Meta has suspended an internal tracking system after a security failure exposed highly sensitive employee data. The company said the pause is temporary, but it has given no timeline for restoring the system.
The tool, launched in April, was designed to monitor workers and contractors in the United States by recording mouse movements, keyboard activity and occasional random screenshots. Unlike standard bossware used to measure productivity, Meta’s aim was to turn employee behavior into high-quality training data for AI models. Mark Zuckerberg defended the approach internally, saying models learn best when they “watch very smart people operate.”
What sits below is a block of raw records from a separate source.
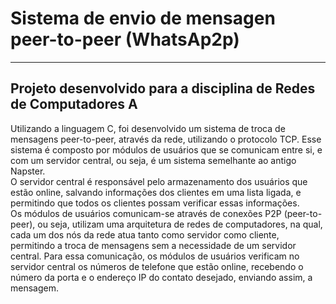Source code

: # Sistema de envio de mensagen peer-to-peer (WhatsAp2p)
------------------------------------------------------------------------------------------------------------------------------------------
Projeto desenvolvido para a disciplina de Redes de Computadores A
------------------------------------------------------------------------------------------------------------------------------------------
Utilizando a linguagem C, foi desenvolvido um sistema de troca de
mensagens peer-to-peer,
através da rede, utilizando o protocolo TCP. Esse
sistema é composto por módulos de usuários que se comunicam entre si, e com um
servidor central, ou seja, é um sistema semelhante ao antigo Napster. </br>
O servidor central é responsável pelo armazenamento dos usuários que estão
online, salvando informações dos clientes em uma lista ligada, e permitindo que
todos os clientes possam verificar essas informações. </br>
Os módulos de usuários comunicam-se através de conexões P2P (peer-to-peer),
ou seja, utilizam uma arquitetura de redes de computadores, na
qual, cada um dos nós da rede atua tanto como servidor como cliente, permitindo a
troca de mensagens sem a necessidade de um servidor central. Para essa
comunicação, os módulos de usuários verificam no servidor central os números de
telefone que estão online, recebendo o número da porta e o endereço IP do contato
desejado, enviando assim, a mensagem.
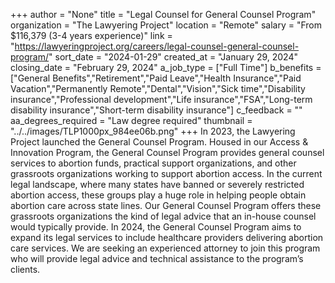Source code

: +++
author = "None"
title = "Legal Counsel for General Counsel Program"
organization = "The Lawyering Project"
location = "Remote"
salary = "From $116,379 (3-4 years experience)"
link = "https://lawyeringproject.org/careers/legal-counsel-general-counsel-program/"
sort_date = "2024-01-29"
created_at = "January 29, 2024"
closing_date = "February 29, 2024"
a_job_type = ["Full Time"]
b_benefits = ["General Benefits","Retirement","Paid Leave","Health Insurance","Paid Vacation","Permanently Remote","Dental","Vision","Sick time","Disability insurance","Professional development","Life insurance","FSA","Long-term disability insurance","Short-term disability insurance"]
c_feedback = ""
aa_degrees_required = "Law degree required"
thumbnail = "../../images/TLP1000px_984ee06b.png"
+++
In 2023, the Lawyering Project launched the General Counsel Program. Housed in our Access & Innovation Program, the General Counsel Program provides general counsel services to abortion funds, practical support organizations, and other grassroots organizations working to support abortion access.  In the current legal landscape, where many states have banned or severely restricted abortion access, these groups play a huge role in helping people obtain abortion care across state lines. Our General Counsel Program offers these grassroots organizations the kind of legal advice that an in-house counsel would typically provide.  In 2024, the General Counsel Program aims to expand its legal services to include healthcare providers delivering abortion care services.  We are seeking an experienced attorney to join this program who will provide legal advice and technical assistance to the program’s clients.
The project became a SEV 2 incident, Meta’s second-highest severity level, after a serious permissions flaw in its database systems, which include about 45,000 tables, allowed employees unrestricted access to one another’s click and keystroke data. The exposed material reportedly included transcripts, private conversations, employee review data, and sensitive medical and financial information entered on personal computers. Meta said it had no indication the data was accessed by outsiders or misused internally.
The breach intensified anger inside the company. More than 1,600 employees had already signed an internal petition warning about privacy and security risks, as well as strain on computer resources, and the company had partly eased the monitoring by allowing pauses of up to 30 minutes. The episode also raises legal concerns in Europe, where experts say such a program would likely conflict with GDPR rules because employee consent is not fully free given the power imbalance between employer and worker.